Paul Jacobs, Qualcomm's chairman and CEO, said the company was seeing very strong demand for its Snapdragon S4 applications processor and other 28-nm products, but that 28-nm capacity is constrained.
"Although the manufacturing yields are progressing per expectation, there's a shortage of 28-nanometer capacity," Jacobs said. He added that Qualcomm could not secure enough 28-nm capacity to meet the increasing demand for its 28-nm parts and that the constraints to supply are expected to limit Qualcomm's revenue potential this year.
Jacobs acknowledged that Qualcomm was engaging with "several alternative sources" for 28-nm capacity. Jacobs did not identify the alternative sources, but possibilities would presumably include Globalfoundries Inc., United Microelectronics Corp. and Samsung Electronics Co. Ltd. Jacobs said Qualcomm would increase its operating expenses to facilitate additional 28-nm supply.

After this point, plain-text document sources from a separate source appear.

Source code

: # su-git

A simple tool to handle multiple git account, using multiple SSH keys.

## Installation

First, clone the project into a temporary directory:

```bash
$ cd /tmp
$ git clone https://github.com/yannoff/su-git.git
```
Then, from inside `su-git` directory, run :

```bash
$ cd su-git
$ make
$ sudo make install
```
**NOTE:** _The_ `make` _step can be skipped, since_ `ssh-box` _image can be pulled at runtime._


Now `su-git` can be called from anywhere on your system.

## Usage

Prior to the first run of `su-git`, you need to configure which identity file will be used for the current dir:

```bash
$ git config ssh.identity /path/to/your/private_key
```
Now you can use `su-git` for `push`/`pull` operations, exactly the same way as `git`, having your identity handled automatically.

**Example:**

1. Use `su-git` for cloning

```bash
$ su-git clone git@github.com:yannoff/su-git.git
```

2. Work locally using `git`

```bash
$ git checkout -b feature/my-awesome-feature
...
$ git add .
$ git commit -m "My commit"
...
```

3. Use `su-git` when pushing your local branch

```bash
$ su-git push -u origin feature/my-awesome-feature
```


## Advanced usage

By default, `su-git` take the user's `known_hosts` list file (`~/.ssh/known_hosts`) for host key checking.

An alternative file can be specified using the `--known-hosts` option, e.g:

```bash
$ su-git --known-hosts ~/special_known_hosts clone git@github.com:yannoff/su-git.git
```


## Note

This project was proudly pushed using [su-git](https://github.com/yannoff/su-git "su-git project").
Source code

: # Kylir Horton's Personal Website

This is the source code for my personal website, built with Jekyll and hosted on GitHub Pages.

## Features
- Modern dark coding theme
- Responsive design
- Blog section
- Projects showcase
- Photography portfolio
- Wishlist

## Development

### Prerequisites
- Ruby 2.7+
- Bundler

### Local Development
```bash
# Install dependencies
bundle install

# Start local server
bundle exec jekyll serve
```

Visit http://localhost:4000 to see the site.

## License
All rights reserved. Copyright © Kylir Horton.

Jacobs said Qualcomm would also continue to use TSMC as a foundry for 28-nm devices.
"We're working closely with our partners to bring additional capacity online," said Jacobs. He said Qualcomm doesn't expect to see a significant improvement in 28-nm capacity until the final calendar quarter of this year.
Taiwanese IT publication Digitimes said in a report Tuesday that Qualcomm and another stalwart TSMC customer, Nvidia Corp., approached other foundries about producing 28-nm chips for them because of tight 28-nm capacity at TSMC. The report cited unnamed sources at semiconductor tool makers.
Also Tuesday, TSMC Chairman and CEO Morris Chang acknowledged that the foundry giant had issues with capacity shortage at 28-nm, but said that with new capacity coming online, "I do believe the worst is behind us."
Though Qualcomm left its sales guidance for the fiscal year unchanged, executives acknowledged that the 28-nm capacity shortage would have a negative impact on its outlooks for Qualcomm's fiscal third and fourth quarters.
Qualcomm (San Diego) reported sales of $4.94 billion for the quarter ended March 25, up 6 percent from the previous quarter and up 28 percent compared to the year-ago quarter. The company reported a net income of $2.33 billion, up 59 percent from the previous quarter and up 117 percent from the year ago quarter.
On a pro forma basis, excluding charges and special items, Qualcomm reported a net income of $1.76 billion, up 5 percent from the previous quarter and up 21 percent from the year-ago quarter. The company reported pro forma earnings per share of $1.01, up 4 percent sequentially and up 17 percent year-to-year.
Qualcomm's results for the quarter exceeded consensus analysts' expectations, which called for sales of $4.84 billion and pro forma earnings per share of 96 cents, according to Yahoo Finance.
For the current quarter, which closes in June, Qualcomm said it expects sales to decline to between $4.45 billion and $4.85 billion, which would represent a sequential decline of 2 percent to 10 percent. The range would represent an increase of 23 to 34 percent compared to the year-ago quarter.
The low end of Qualcomm's outlook for the current quarter came in below consensus analysts' expectations, which called for $4.8 billion, according to Yahoo Finance.
For the fiscal year 2012, which closes late this year, Qualcomm continues to project sales of $18.7 billion to $19.7 billion, an increase of 25 to 32 percent from fiscal 2011. The company increased its estimates for pro forma earnings per share for the fiscal year of $3.61 and $3.76, which would be up 13 to 18 percent from fiscal 2011.